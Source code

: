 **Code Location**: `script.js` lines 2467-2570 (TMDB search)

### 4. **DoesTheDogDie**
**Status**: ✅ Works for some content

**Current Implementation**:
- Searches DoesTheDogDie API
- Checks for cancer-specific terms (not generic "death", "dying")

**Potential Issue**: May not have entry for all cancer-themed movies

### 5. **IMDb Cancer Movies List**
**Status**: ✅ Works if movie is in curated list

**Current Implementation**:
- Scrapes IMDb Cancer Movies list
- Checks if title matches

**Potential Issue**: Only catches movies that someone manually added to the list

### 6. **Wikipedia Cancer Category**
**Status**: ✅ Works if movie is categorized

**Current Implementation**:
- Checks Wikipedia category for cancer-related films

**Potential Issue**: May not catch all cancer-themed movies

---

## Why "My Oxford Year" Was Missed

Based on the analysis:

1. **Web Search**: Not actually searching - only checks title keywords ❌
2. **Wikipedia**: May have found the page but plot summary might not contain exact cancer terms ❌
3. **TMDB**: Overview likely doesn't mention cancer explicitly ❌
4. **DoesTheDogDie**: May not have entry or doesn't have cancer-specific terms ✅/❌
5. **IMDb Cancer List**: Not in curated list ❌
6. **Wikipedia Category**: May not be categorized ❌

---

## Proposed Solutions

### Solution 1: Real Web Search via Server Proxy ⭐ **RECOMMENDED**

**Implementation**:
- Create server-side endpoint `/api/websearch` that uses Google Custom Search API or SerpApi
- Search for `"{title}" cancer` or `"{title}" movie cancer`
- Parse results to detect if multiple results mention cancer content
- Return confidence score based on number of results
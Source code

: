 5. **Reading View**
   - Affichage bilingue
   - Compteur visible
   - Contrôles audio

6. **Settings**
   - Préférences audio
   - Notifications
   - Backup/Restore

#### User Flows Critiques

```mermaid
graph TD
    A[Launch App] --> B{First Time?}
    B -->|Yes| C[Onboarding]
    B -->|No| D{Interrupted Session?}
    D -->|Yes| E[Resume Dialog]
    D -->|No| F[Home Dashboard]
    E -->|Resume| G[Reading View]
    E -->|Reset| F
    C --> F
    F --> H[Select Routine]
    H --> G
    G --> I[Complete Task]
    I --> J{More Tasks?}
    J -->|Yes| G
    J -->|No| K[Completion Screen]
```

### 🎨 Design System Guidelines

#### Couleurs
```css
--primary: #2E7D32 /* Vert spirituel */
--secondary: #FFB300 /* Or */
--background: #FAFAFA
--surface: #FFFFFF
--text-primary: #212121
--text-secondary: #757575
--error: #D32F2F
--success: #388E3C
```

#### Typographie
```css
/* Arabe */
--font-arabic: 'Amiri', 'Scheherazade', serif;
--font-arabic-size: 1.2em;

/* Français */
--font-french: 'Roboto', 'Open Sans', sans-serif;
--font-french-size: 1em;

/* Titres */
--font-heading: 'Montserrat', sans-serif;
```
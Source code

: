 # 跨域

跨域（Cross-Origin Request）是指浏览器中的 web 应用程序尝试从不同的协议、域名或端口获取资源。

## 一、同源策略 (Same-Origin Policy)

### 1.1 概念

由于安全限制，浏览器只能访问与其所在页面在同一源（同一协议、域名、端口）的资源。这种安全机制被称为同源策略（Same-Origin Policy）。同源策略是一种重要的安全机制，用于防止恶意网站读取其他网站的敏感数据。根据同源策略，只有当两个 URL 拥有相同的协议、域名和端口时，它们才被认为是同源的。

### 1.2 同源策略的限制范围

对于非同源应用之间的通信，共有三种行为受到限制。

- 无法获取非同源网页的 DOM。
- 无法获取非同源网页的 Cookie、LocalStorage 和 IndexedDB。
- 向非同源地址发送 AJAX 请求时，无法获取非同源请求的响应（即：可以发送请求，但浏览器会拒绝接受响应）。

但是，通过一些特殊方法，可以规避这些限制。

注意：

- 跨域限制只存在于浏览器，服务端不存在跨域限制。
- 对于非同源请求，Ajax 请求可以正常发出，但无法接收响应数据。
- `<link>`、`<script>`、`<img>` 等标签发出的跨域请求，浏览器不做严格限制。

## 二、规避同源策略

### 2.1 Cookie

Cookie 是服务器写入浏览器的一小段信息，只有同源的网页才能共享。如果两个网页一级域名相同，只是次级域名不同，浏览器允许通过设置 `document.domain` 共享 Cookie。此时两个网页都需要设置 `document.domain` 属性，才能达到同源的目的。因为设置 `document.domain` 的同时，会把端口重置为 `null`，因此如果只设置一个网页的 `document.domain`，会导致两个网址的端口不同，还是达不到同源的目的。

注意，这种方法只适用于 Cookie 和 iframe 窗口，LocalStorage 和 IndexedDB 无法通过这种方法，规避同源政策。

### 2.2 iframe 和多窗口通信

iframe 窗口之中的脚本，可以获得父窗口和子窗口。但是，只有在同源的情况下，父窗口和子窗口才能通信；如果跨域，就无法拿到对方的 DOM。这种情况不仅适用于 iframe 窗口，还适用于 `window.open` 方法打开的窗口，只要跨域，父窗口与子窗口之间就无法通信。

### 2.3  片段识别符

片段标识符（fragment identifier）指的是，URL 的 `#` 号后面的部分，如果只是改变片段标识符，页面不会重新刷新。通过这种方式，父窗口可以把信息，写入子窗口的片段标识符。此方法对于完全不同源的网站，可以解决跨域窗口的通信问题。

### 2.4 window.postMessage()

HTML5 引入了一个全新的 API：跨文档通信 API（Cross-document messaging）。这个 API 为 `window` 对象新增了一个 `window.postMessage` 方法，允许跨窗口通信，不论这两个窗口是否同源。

▶ [Exercise directions]
Make an exact copy of the listing shown above.

▶ [Answer below]
Source code

: **Code Location**: `script.js` lines 2467-2570 (TMDB search)

### 4. **DoesTheDogDie**
**Status**: ✅ Works for some content

**Current Implementation**:
- Searches DoesTheDogDie API
- Checks for cancer-specific terms (not generic "death", "dying")

**Potential Issue**: May not have entry for all cancer-themed movies

### 5. **IMDb Cancer Movies List**
**Status**: ✅ Works if movie is in curated list

**Current Implementation**:
- Scrapes IMDb Cancer Movies list
- Checks if title matches

**Potential Issue**: Only catches movies that someone manually added to the list

### 6. **Wikipedia Cancer Category**
**Status**: ✅ Works if movie is categorized

**Current Implementation**:
- Checks Wikipedia category for cancer-related films

**Potential Issue**: May not catch all cancer-themed movies

---

## Why "My Oxford Year" Was Missed

Based on the analysis:

1. **Web Search**: Not actually searching - only checks title keywords ❌
2. **Wikipedia**: May have found the page but plot summary might not contain exact cancer terms ❌
3. **TMDB**: Overview likely doesn't mention cancer explicitly ❌
4. **DoesTheDogDie**: May not have entry or doesn't have cancer-specific terms ✅/❌
5. **IMDb Cancer List**: Not in curated list ❌
6. **Wikipedia Category**: May not be categorized ❌

---

## Proposed Solutions

### Solution 1: Real Web Search via Server Proxy ⭐ **RECOMMENDED**

**Implementation**:
- Create server-side endpoint `/api/websearch` that uses Google Custom Search API or SerpApi
- Search for `"{title}" cancer` or `"{title}" movie cancer`
- Parse results to detect if multiple results mention cancer content
- Return confidence score based on number of results
Source code

: 5. **Reading View**
   - Affichage bilingue
   - Compteur visible
   - Contrôles audio

6. **Settings**
   - Préférences audio
   - Notifications
   - Backup/Restore

#### User Flows Critiques

```mermaid
graph TD
    A[Launch App] --> B{First Time?}
    B -->|Yes| C[Onboarding]
    B -->|No| D{Interrupted Session?}
    D -->|Yes| E[Resume Dialog]
    D -->|No| F[Home Dashboard]
    E -->|Resume| G[Reading View]
    E -->|Reset| F
    C --> F
    F --> H[Select Routine]
    H --> G
    G --> I[Complete Task]
    I --> J{More Tasks?}
    J -->|Yes| G
    J -->|No| K[Completion Screen]
```

### 🎨 Design System Guidelines

#### Couleurs
```css
--primary: #2E7D32 /* Vert spirituel */
--secondary: #FFB300 /* Or */
--background: #FAFAFA
--surface: #FFFFFF
--text-primary: #212121
--text-secondary: #757575
--error: #D32F2F
--success: #388E3C
```

#### Typographie
```css
/* Arabe */
--font-arabic: 'Amiri', 'Scheherazade', serif;
--font-arabic-size: 1.2em;

/* Français */
--font-french: 'Roboto', 'Open Sans', sans-serif;
--font-french-size: 1em;

/* Titres */
--font-heading: 'Montserrat', sans-serif;
```
Source code

: # 跨域

跨域（Cross-Origin Request）是指浏览器中的 web 应用程序尝试从不同的协议、域名或端口获取资源。

## 一、同源策略 (Same-Origin Policy)

### 1.1 概念

由于安全限制，浏览器只能访问与其所在页面在同一源（同一协议、域名、端口）的资源。这种安全机制被称为同源策略（Same-Origin Policy）。同源策略是一种重要的安全机制，用于防止恶意网站读取其他网站的敏感数据。根据同源策略，只有当两个 URL 拥有相同的协议、域名和端口时，它们才被认为是同源的。

### 1.2 同源策略的限制范围

对于非同源应用之间的通信，共有三种行为受到限制。

- 无法获取非同源网页的 DOM。
- 无法获取非同源网页的 Cookie、LocalStorage 和 IndexedDB。
- 向非同源地址发送 AJAX 请求时，无法获取非同源请求的响应（即：可以发送请求，但浏览器会拒绝接受响应）。

但是，通过一些特殊方法，可以规避这些限制。

注意：

- 跨域限制只存在于浏览器，服务端不存在跨域限制。
- 对于非同源请求，Ajax 请求可以正常发出，但无法接收响应数据。
- `<link>`、`<script>`、`<img>` 等标签发出的跨域请求，浏览器不做严格限制。

## 二、规避同源策略

### 2.1 Cookie

Cookie 是服务器写入浏览器的一小段信息，只有同源的网页才能共享。如果两个网页一级域名相同，只是次级域名不同，浏览器允许通过设置 `document.domain` 共享 Cookie。此时两个网页都需要设置 `document.domain` 属性，才能达到同源的目的。因为设置 `document.domain` 的同时，会把端口重置为 `null`，因此如果只设置一个网页的 `document.domain`，会导致两个网址的端口不同，还是达不到同源的目的。

注意，这种方法只适用于 Cookie 和 iframe 窗口，LocalStorage 和 IndexedDB 无法通过这种方法，规避同源政策。

### 2.2 iframe 和多窗口通信

iframe 窗口之中的脚本，可以获得父窗口和子窗口。但是，只有在同源的情况下，父窗口和子窗口才能通信；如果跨域，就无法拿到对方的 DOM。这种情况不仅适用于 iframe 窗口，还适用于 `window.open` 方法打开的窗口，只要跨域，父窗口与子窗口之间就无法通信。

### 2.3  片段识别符

片段标识符（fragment identifier）指的是，URL 的 `#` 号后面的部分，如果只是改变片段标识符，页面不会重新刷新。通过这种方式，父窗口可以把信息，写入子窗口的片段标识符。此方法对于完全不同源的网站，可以解决跨域窗口的通信问题。

### 2.4 window.postMessage()

HTML5 引入了一个全新的 API：跨文档通信 API（Cross-document messaging）。这个 API 为 `window` 对象新增了一个 `window.postMessage` 方法，允许跨窗口通信，不论这两个窗口是否同源。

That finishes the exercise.